Approved Research

Targeted Learning for causal and associational inference in population genomics

University of Edinburgh

Lay summary

The UK Biobank's genomic data and information about individuals' health, preferences and lifestyle allow researchers to find DNA patterns and exposures in humans linked to, say, a particular disease. One of the strengths of the UK Biobank is its size, as it contains data from more than half a million individuals. It is commonly understood that more data leads to more precision, allowing researchers to maximise the insights they extract from the data. However, if the mathematical, statistical, and machine learning techniques employed do not accurately reflect the data's complexity, these techniques will lead to completely invalid conclusions. This is the Curse of Big Data: as cohort size increases the uncertainty (variance) in estimates shrink thereby laying bare errors (or bias) in the proposed mathematical model. For instance, the researcher may have selected a wrong statistical model because it omits relevant variables, resulting in an oversimplification of a far more complex truth. It is really our collective success in creating rich databases of genomic and health data that requires us to similarly employ cutting edge mathematical theory in order to obtain valid and realistic estimates.

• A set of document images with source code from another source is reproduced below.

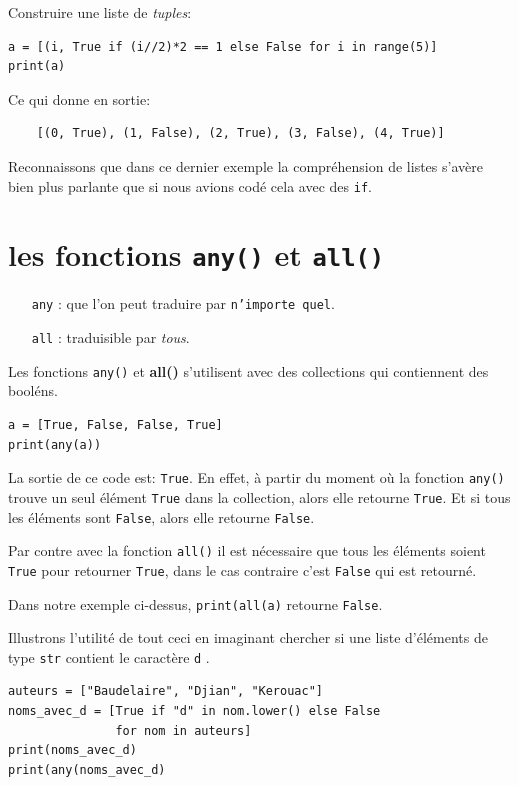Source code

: \documentclass[a4paper,11pt]{book}
\begin{document}
Construire une liste de \textit{tuples}:
\begin{lstlisting}
a = [(i, True if (i//2)*2 == 1 else False for i in range(5)]
print(a)
\end{lstlisting}
\medskip

Ce qui donne en sortie:
\begin{verbatim}
    [(0, True), (1, False), (2, True), (3, False), (4, True)]
\end{verbatim}
\medskip

Reconnaissons que dans ce dernier exemple la compréhension de listes s'avère bien plus parlante que si nous avions codé cela avec des \texttt{if}.
\medskip

\section{les fonctions \texttt{any()} et \texttt{all()}}
\begin{itemize}
	\item[\texttt{any}]: que l'on peut traduire par \texttt{n'importe quel}.
	\item[\texttt{all}]: traduisible par \textit{tous}.
\end{itemize}
\medskip

Les fonctions \texttt{any()} et \textbf{all()} s'utilisent avec des collections qui contiennent des booléns.
\begin{lstlisting}
a = [True, False, False, True]
print(any(a))
\end{lstlisting}
\medskip

La sortie de ce code est: \texttt{True}. En effet, à partir du moment où la fonction \texttt{any()} trouve un seul élément \texttt{True} dans la collection, alors elle retourne \texttt{True}. Et si tous les éléments sont \texttt{False}, alors elle retourne \texttt{False}.
\medskip

Par contre avec la fonction \texttt{all()} il est nécessaire que tous les éléments soient \texttt{True} pour retourner \texttt{True}, dans le cas contraire c'est \texttt{False} qui est retourné.
\medskip

Dans notre exemple ci-dessus, \texttt{print(all(a)} retourne \texttt{False}.
\medskip

Illustrons l'utilité de tout ceci en imaginant chercher si une liste d'éléments de type \texttt{str} contient le caractère \og \texttt{d} \fg{}. 
\begin{lstlisting}
auteurs = ["Baudelaire", "Djian", "Kerouac"]
noms_avec_d = [True if "d" in nom.lower() else False 
               for nom in auteurs]
print(noms_avec_d)
print(any(noms_avec_d)
\end{lstlisting}
\medskip
\end{document}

In this project we aim to find genetic changes, molecular traits and environmental exposures that affect people's risk of disease. To do so, we will develop and apply state-of-the-art mathematical estimation techniques, called Targeted Learning, that come with mathematical guarantees and provide realistic answers to these complex questions. With these techniques, we will be ideally positioned to take advantage of the UK biobank's large-scale genetic data and information about individuals' health, without suffering from the Curse of Big Data.

This study could directly help find causes of diseases and traits, as well as determine the (causal) effect of various molecular exposures on trait. We will make our findings publicly accessible in a searchable web interface, both for researchers and the general public, together with detailed explanations and examples of mathematical and biomedical notions. Furthermore, once the mathematical and computational tools are in place, we expect to apply them to a vast number of future applications, including other large-scale biobanks such as the One Million Veterans and All Of Us datasets currently being generated in the US. The project work is expected to take around two years for four or five full-time PhD students and four cross-disciplinary PIs (one each from genetics, cancer, machine learning, and mathematics).